For more information on the list of used hardware for this cluster, see the EEMCS-HPC Hardware page.

This cluster is based on the Slurm scheduler 19.05.5 running on Ubuntu 20.04 LTS.

You can connect to one of the headnodes : hpc-head1.ewi.utwente.nl or hpc-head2.ewi.utwente.nl
See the connection info page on how to connect.

Do NOT login to the compute nodes, either directly or through ssh, ONLY on one of the head nodes !!!!

To monitor the jobs and progress you can use the EEMCS-HPC Slurm dashboard page or the available command line tools like squeue or scontrol.

To use specific resources please check the EEMCS-HPC features, resources and partitions page.

See the Slurm/HPC scheduler info page for more information.

Upcoming maintenance :

  • 24 April 2024
  • .. Sept/Oct 2024

During the maintenance day, the whole cluster will go offline.

For smaller experiments and interactive jobs, please try other resources like :

or external providers like :

  • Non members employees, students and guests are allowed as well, but will get a basic priority factor.

To get access, you need to have an AD account of the University of Twente. All students and employees have such an account and they can be arranged for external persons. To get your AD account enabled for these clusters, you need to contact one of the contact persons.

Access to the following partitions are limited to the funders during the first year of investment, these can be reached using their partitions.

The HPC/SLURM cluster contains multiple common partitions :

Partition name available to
main All (default)
dmb eemcs-dmb
ram eemcs-ram
bdsi bms-bdsi
mia eemcs-mia
am eemcs-(dmmp/macs/mast/mia/mms/sor/stat)
mia-pof eemcs-mia & tnw-pof
students eemcs-students

Check the EEMCS-HPC specifics, partition option on how to select the these.

The participating groups who have done investments in the HPC cluster, therefore they will have more priority than other groups not participating.
In order to gain more priority, your group can do an investment in the HPC cluster, depending on the kind of investment this will result in :

  • Sole usage of the purchased compute node(s) for the time span of approx. one year.
  • A higher priority factor related to the total amount of investment, retirement of hardware will reduce the priority factor (after roughly 8 years).
  • Participating higher Quality of Service.

This combination will guarantee more priority and calculation time on the cluster.

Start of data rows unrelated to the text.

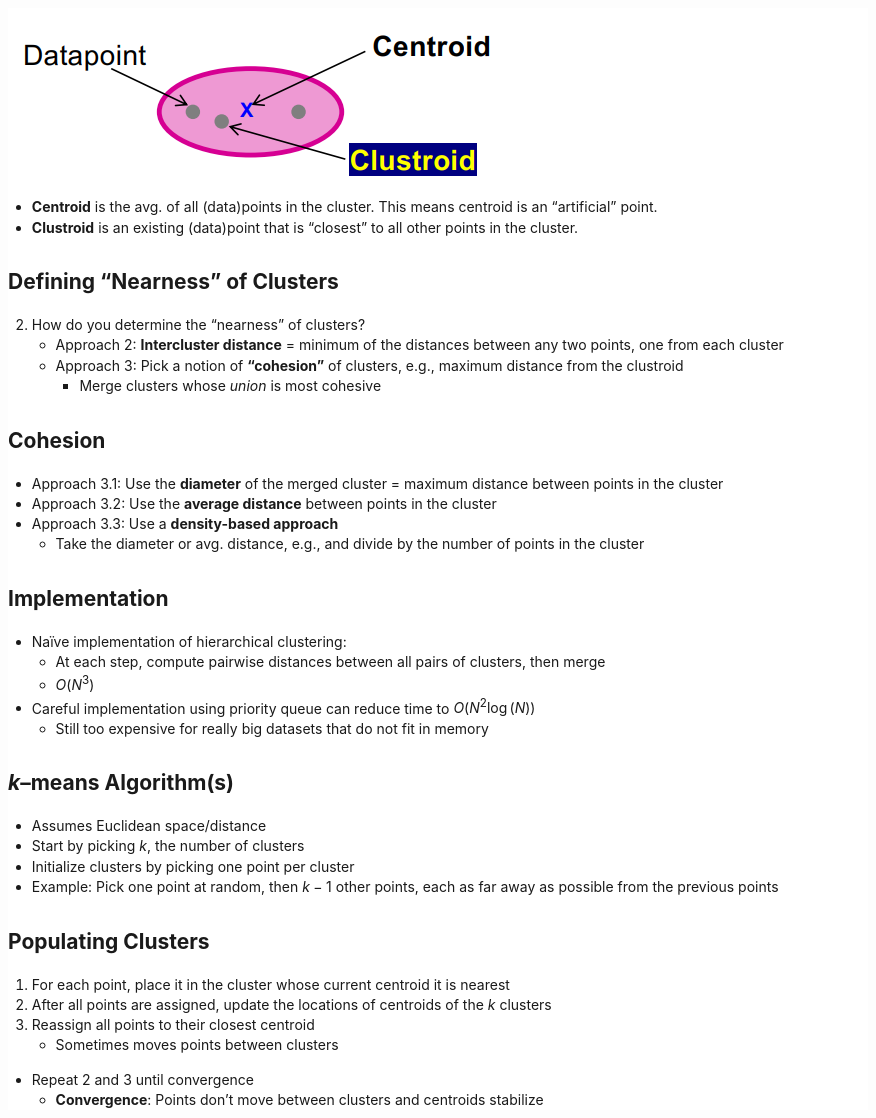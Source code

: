 ![visual showing cluster on 3 datapoints, with clustroid and centroid marked](./pics/closestPoint_visual.png)
- **Centroid** is the avg. of all (data)points in the cluster. This means centroid is an “artificial” point.
- **Clustroid** is an existing (data)point that is “closest” to all other points in the cluster.

## Defining “Nearness” of Clusters
2. How do you determine the “nearness” of clusters?
    - Approach 2: **Intercluster distance** = minimum of the distances between any two points, one from each cluster
    - Approach 3: Pick a notion of **“cohesion”** of clusters, e.g., maximum distance from the clustroid
      - Merge clusters whose *union* is most cohesive

## Cohesion
- Approach 3.1: Use the **diameter** of the merged cluster = maximum distance between points in the cluster
- Approach 3.2: Use the **average distance** between points in the cluster
- Approach 3.3: Use a **density-based approach**
    - Take the diameter or avg. distance, e.g., and divide by the number of points in the cluster

## Implementation
- Naïve implementation of hierarchical clustering:
    - At each step, compute pairwise distances between all pairs of clusters, then merge
    - $O(N^3)$
- Careful implementation using priority queue can reduce time to $O(N^{2}\log(N))$
    - Still too expensive for really big datasets that do not fit in memory

## $k$–means Algorithm(s)
- Assumes Euclidean space/distance
- Start by picking $k$, the number of clusters
- Initialize clusters by picking one point per cluster
- Example: Pick one point at random, then $k-1$ other points, each as far away as possible from the previous points

## Populating Clusters
1. For each point, place it in the cluster whose current centroid it is nearest
2. After all points are assigned, update the locations of centroids of the $k$ clusters
3. Reassign all points to their closest centroid
    - Sometimes moves points between clusters
- Repeat 2 and 3 until convergence
    - **Convergence**: Points don’t move between clusters and centroids stabilize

please consult the corresponding contact for this :

Admin Page

See the EEMCS-HPC Admin page for more information.

For staff, the username is probably your family name followed by your initials, for students its your student number starting with the “s”, for guest accounts this would be starting with the “x”.

DSI Computing Lab does not store your password and we are unable to reset your password. If you require password assistance, please visit the ICTS/LISA Servicedesk.

For the HPC/SLURM cluster, two mailing lists are created :

  • EEMCS-Hpc-Cluster-Users (all the users)
  • EEMCS-Hpc-Cluster-Managers (all the managers)

Access to DSI Computing Lab resources is provided via secure shell (SSH) login.

Most Unix-like operating systems (Mac OS X, Linux, etc) provide an ssh utility by default that can be accessed by typing the command ssh in a terminal window.

You can connect to one of the headnodes : hpc-head1.ewi.utwente.nl or hpc-head2.ewi.utwente.nl

See the connecting page for more information.

The cluster machines run on Ubuntu Server 20.04 LTS, some basic packages in the repositories have been installed. Additional software is available using module files.

See the EEMCS-HPC Software page for more information.

The following folders are available :

  • Network wide personal folder :
    • /home/<username> Home folder : This is where you store your code and project related materials, “small” amount of data is allowed within your home folder.
  • Network wide global folder :
    • /deepstore/datasets Dataset folder : This is the location for mainly static and/or large data(sets). New folders are available on request.
  • Local scratch folder :
    • /local/<username> or /local/<projectname> scratch folder: You are allowed to create a local folder to storage temporary data.
    • Use this space to store intermediate data, keep in mind this is temporary data and should be removed by you at the end of your job.

Quota

Quota is activated on the /home/<username> folder, this means we limit the amount of data in your personal folder.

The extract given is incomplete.